Absently listening to Martha, Jane made her decision. The play must go on, she said to herself with a grin and a hollow feeling in her stomach. For one wild instant, she considered taking Martha into her confidence, but prudence intervened: if she was not going to tell Warren, it was better that nobody should know until tomorrow morning. And Martha might disapprove. She was telling Jane now all the virtuous reasons why she too could not come to the play-reading: she had some letters to write; she had bought some green tomatoes and was going to make a pickle; she had no car and it was too far for Dolly to come for her. “I’m sorry,” she wound up. “But after all you don’t need me. There are only seven parts. Dolly can do Bérénice; her French is much better than mine.
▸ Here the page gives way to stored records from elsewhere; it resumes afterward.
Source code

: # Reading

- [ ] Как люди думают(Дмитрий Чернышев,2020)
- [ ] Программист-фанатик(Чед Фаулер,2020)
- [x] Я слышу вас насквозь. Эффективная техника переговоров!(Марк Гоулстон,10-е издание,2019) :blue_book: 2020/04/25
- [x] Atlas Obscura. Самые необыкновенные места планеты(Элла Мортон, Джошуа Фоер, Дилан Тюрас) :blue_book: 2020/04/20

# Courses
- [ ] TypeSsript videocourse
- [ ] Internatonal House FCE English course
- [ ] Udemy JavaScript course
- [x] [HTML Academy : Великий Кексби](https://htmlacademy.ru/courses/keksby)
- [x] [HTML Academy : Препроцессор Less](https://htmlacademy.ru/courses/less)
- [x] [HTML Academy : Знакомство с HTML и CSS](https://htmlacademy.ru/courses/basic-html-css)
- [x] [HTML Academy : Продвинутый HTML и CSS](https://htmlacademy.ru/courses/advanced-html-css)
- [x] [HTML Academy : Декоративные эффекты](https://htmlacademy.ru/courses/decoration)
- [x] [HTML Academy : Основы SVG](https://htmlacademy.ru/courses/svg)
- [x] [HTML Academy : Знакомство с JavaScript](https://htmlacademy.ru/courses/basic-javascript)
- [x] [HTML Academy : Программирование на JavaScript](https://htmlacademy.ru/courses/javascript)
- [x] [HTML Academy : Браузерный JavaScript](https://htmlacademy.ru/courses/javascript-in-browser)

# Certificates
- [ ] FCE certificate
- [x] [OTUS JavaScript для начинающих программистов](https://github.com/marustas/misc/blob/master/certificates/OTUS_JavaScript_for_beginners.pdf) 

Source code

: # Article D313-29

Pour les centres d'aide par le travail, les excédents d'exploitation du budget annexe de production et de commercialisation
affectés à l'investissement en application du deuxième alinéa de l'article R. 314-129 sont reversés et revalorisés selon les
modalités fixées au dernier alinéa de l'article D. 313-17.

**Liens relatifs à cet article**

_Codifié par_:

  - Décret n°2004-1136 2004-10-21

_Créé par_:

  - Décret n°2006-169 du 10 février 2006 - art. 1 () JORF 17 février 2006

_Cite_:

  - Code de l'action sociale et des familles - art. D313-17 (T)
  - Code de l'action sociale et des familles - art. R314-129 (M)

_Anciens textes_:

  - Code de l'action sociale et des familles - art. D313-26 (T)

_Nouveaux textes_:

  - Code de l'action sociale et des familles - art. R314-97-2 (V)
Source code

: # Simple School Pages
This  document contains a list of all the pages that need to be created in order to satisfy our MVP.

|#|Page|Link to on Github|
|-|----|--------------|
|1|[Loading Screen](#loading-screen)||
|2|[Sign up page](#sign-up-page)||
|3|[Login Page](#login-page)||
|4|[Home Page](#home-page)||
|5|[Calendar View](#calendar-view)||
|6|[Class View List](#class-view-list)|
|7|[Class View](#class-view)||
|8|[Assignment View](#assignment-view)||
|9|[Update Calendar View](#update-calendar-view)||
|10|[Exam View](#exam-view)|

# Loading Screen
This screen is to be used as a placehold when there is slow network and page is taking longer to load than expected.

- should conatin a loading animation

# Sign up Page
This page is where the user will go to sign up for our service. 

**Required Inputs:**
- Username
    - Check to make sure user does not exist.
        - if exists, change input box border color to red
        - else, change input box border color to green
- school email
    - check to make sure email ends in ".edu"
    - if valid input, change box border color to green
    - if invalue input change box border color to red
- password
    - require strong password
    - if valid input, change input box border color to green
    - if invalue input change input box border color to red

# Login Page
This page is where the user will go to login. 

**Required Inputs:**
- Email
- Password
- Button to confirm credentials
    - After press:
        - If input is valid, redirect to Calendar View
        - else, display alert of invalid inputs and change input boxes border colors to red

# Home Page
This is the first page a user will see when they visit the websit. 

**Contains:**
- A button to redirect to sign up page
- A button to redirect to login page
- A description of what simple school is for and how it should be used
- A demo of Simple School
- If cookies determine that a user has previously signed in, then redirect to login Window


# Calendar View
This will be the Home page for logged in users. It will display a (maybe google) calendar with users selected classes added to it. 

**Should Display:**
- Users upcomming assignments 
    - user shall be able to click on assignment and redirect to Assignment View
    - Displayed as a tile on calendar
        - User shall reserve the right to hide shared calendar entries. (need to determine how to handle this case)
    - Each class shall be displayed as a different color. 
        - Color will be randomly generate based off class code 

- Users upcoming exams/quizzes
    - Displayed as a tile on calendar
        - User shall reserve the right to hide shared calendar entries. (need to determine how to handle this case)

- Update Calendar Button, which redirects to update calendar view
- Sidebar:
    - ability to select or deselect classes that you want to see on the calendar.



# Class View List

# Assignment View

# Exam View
And you can do the confidante.” “Don’t be a nut,” said Jane, feeling cross with Martha. “Of course, we need you. You’re the only professional. Warren will
die
if you don’t come.” It was true: Warren’s expectations rested on Martha’s presence; he was happy in the thought that she and Miles could be friends again, thanks to the portrait. But Martha kept sounding reluctant. She would rather not, she insisted. “Is it because of Miles?” Jane demanded, boldly. Partly, Martha admitted. But it was not only that, she pretended; she had all those things to do and she wanted to be home, for John, when he got back from Boston: he would have an awful drive in this weather. Jane made a face. “Why, you don’t want to stay there all alone, waiting for him,” she exclaimed in scoffing tones. “If he has dinner in Boston, he won’t be back till one in the morning.” “Yes,” acknowledged Martha. “You’ll be home by that time,” Jane pointed out. “Warren will come and get you and bring you back afterward. You might as well come to dinner; I’ve got a big roast.”